Source material Block Start
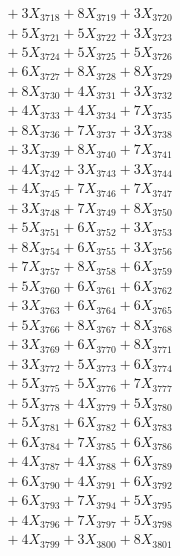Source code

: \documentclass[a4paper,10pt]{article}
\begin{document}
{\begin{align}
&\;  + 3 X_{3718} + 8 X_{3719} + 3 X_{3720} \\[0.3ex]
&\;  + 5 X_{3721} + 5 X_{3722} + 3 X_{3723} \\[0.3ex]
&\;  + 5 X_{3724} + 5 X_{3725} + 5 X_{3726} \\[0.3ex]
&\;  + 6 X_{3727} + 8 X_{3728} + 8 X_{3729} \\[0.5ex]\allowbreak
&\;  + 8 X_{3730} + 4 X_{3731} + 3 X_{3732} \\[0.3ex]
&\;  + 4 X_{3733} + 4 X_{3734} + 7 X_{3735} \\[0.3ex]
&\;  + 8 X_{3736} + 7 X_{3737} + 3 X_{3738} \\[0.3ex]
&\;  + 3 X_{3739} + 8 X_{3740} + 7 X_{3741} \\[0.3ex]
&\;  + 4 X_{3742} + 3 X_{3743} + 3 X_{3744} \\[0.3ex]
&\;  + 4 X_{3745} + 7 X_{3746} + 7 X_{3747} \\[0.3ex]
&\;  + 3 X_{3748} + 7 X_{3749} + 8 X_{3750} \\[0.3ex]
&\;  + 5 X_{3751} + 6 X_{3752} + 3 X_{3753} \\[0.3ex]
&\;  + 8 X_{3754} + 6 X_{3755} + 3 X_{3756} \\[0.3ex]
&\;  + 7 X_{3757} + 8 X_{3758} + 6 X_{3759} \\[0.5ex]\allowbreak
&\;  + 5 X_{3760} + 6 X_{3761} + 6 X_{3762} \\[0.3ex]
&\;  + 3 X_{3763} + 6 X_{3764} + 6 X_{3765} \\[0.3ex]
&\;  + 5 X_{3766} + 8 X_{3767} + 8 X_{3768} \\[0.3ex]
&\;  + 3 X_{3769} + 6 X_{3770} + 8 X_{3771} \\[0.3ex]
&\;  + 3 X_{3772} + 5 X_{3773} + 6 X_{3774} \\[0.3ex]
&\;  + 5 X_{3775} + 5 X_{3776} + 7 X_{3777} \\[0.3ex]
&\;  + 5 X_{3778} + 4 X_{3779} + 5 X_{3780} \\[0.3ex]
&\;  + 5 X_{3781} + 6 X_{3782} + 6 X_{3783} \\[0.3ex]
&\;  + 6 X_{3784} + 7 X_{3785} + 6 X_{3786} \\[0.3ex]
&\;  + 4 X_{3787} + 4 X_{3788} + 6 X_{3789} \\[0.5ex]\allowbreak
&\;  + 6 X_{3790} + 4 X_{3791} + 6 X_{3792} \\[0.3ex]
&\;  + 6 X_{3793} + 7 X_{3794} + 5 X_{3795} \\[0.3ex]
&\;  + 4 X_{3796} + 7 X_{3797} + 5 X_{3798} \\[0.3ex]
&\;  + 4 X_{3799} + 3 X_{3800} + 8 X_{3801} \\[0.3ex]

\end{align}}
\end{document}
Source material Block End
**Exercise description**
Search the data for "allowbreak". Copy every matching line.

**Solution to this exercise**
&\;  + 6 X_{3727} + 8 X_{3728} + 8 X_{3729} \\[0.5ex]\allowbreak
&\;  + 7 X_{3757} + 8 X_{3758} + 6 X_{3759} \\[0.5ex]\allowbreak
&\;  + 4 X_{3787} + 4 X_{3788} + 6 X_{3789} \\[0.5ex]\allowbreak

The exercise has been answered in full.